HOME/Technical Articles/Cloudflare Zero Trust x CoreDNS: Improving Kubernetes Pod Communication Efficiency

Streamlining Kubernetes Pod Communication with Cloudflare Zero Trust and CoreDNS

2025/11/30 1:542025/12/1 17:43

Mr. Kumo Ishikawa (Service Reliability Group (SRG) of the Media Headquarters)@ishikawa_kumo)is.

#SRG(Service Reliability Group) is a group that mainly provides cross-sectional support for the infrastructure of our media services, improving existing services, launching new ones, and contributing to OSS.

This article summarizes, from an operational perspective, how Cloudflare Zero Trust and CoreDNS can be used to solve the structural issues surrounding the "outbound exposure" and "inbound connections" of applications running on Kubernetes.
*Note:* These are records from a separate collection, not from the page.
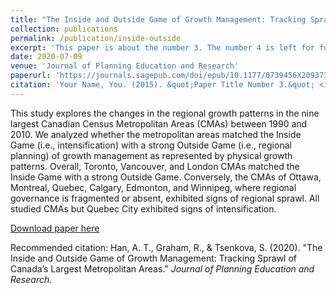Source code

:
 ```yaml
---
title: "The Inside and Outside Game of Growth Management: Tracking Sprawl of Canada’s Largest Metropolitan Areas"
collection: publications
permalink: /publication/inside-outside
excerpt: 'This paper is about the number 3. The number 4 is left for future work.'
date: 2020-07-09
venue: 'Journal of Planning Education and Research'
paperurl: 'https://journals.sagepub.com/doi/epub/10.1177/0739456X20937335'
citation: 'Your Name, You. (2015). &quot;Paper Title Number 3.&quot; <i>Journal 1</i>. 1(3).'
---
```

This study explores the changes in the regional growth patterns in the nine largest Canadian Census Metropolitan Areas (CMAs) between 1990 and 2010. We analyzed whether the metropolitan areas matched the Inside Game (i.e., intensification) with a strong Outside Game (i.e., regional planning) of growth management as represented by physical growth patterns. Overall, Toronto, Vancouver, and London CMAs matched the Inside Game with a strong Outside Game. Conversely, the CMAs of Ottawa, Montreal, Quebec, Calgary, Edmonton, and Winnipeg, where regional governance is fragmented or absent, exhibited signs of regional sprawl. All studied CMAs but Quebec City exhibited signs of intensification.

[Download paper here](https://journals.sagepub.com/doi/epub/10.1177/0739456X20937335)

Recommended citation: Han, A. T., Graham, R., & Tsenkova, S. (2020). "The Inside and Outside Game of Growth Management: Tracking Sprawl of Canada’s Largest Metropolitan Areas." <i>Journal of Planning Education and Research</i>.
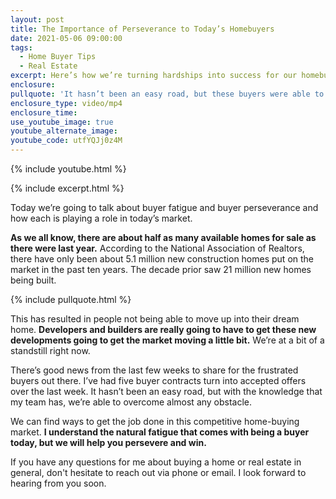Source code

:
 ```yaml
---
layout: post
title: The Importance of Perseverance to Today’s Homebuyers
date: 2021-05-06 09:00:00
tags:
  - Home Buyer Tips
  - Real Estate
excerpt: Here’s how we’re turning hardships into success for our homebuyers.
enclosure:
pullquote: 'It hasn’t been an easy road, but these buyers were able to win.'
enclosure_type: video/mp4
enclosure_time:
use_youtube_image: true
youtube_alternate_image:
youtube_code: utfYQJj0z4M
---
```

{% include youtube.html %}

{% include excerpt.html %}

Today we’re going to talk about buyer fatigue and buyer perseverance and how each is playing a role in today’s market.

**As we all know, there are about half as many available homes for sale as there were last year.** According to the National Association of Realtors, there have only been about 5.1 million new construction homes put on the market in the past ten years. The decade prior saw 21 million new homes being built.

{% include pullquote.html %}

This has resulted in people not being able to move up into their dream home. **Developers and builders are really going to have to get these new developments going to get the market moving a little bit.** We’re at a bit of a standstill right now.

There’s good news from the last few weeks to share for the frustrated buyers out there. I’ve had five buyer contracts turn into accepted offers over the last week. It hasn’t been an easy road, but with the knowledge that my team has, we’re able to overcome almost any obstacle.&nbsp;

We can find ways to get the job done in this competitive home-buying market. **I understand the natural fatigue that comes with being a buyer today, but we will help you persevere and win.**

If you have any questions for me about buying a home or real estate in general, don't hesitate to reach out via phone or email. I look forward to hearing from you soon.
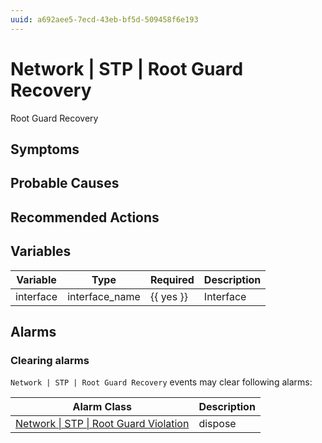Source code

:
 ```yaml
---
uuid: a692aee5-7ecd-43eb-bf5d-509458f6e193
---
```

# Network | STP | Root Guard Recovery

Root Guard Recovery

## Symptoms

## Probable Causes

## Recommended Actions

## Variables

| Variable  | Type           | Required  | Description |
| --------- | -------------- | --------- | ----------- |
| interface | interface_name | {{ yes }} | Interface   |

## Alarms

### Clearing alarms

`Network | STP | Root Guard Recovery` events may clear following alarms:

| Alarm Class                                                                                                    | Description |
| -------------------------------------------------------------------------------------------------------------- | ----------- |
| [Network \| STP \| Root Guard Violation](../../../alarm-classes-reference/network/stp/root-guard-violation.md) | dispose     |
Why is it necessary to reconsider "Pod communication" now?Organizing the overall structure: Outward exposure and inward connection Issue 1: Difficulty in publishing Pods Traditional Method: Strengths and Weaknesses of Ingress + ALB/GCLB Load Balancer is expensive The problem of where to place the authentication layer Issue 2: Difficulty in connecting Pods inward The Convenience and Darkness of Port Forward Multi-cluster/multi-account is even worse Solution: Leveraging Cloudflare Zero Trust The solution to outward publishing: Access Application + Tunnel Configuration Example Design considerations Comparison with ALB Resolving inbound connections: Tunnel + WARP + Resolver Policy + CoreDNS 1. Make Pod/Service IP reachable (Tunnel + WARP)2. Make the Service FQDN resolvable via DNS (CoreDNS fixed IP + Resolver Policy)CoreDNS fixed IP address Split Tunnel Resolver Policy Multi-cluster support: Virtual Network × FQDN with environment name Comparison with Port Forward: How different are the structures?Conclusion

Kubernetes is an incredibly powerful platform, but as you use it, certain "just painful" aspects gradually emerge.

It's not the type of accident where the cluster suddenly breaks down one day,

A mechanism that slowly increases costs without you even realizing it

A flow that forces developers to perform ritualistic tasks

Configurations that easily disrupt the balance between security and convenience

It's the kind of problem that has a silent effect.

This article aims to unravel these "pains that accumulate in daily operations" at the network design and access control layers, and resolve them at the configuration level.

Why is it necessary to reconsider "Pod communication" now?

When you first start using Kubernetes, this is all you need.

Outbound publishing is Ingress + ALB/GCLB

Incoming access is kubectl port-forward

If authentication is required, add Basic Auth or OAuth2 Proxy.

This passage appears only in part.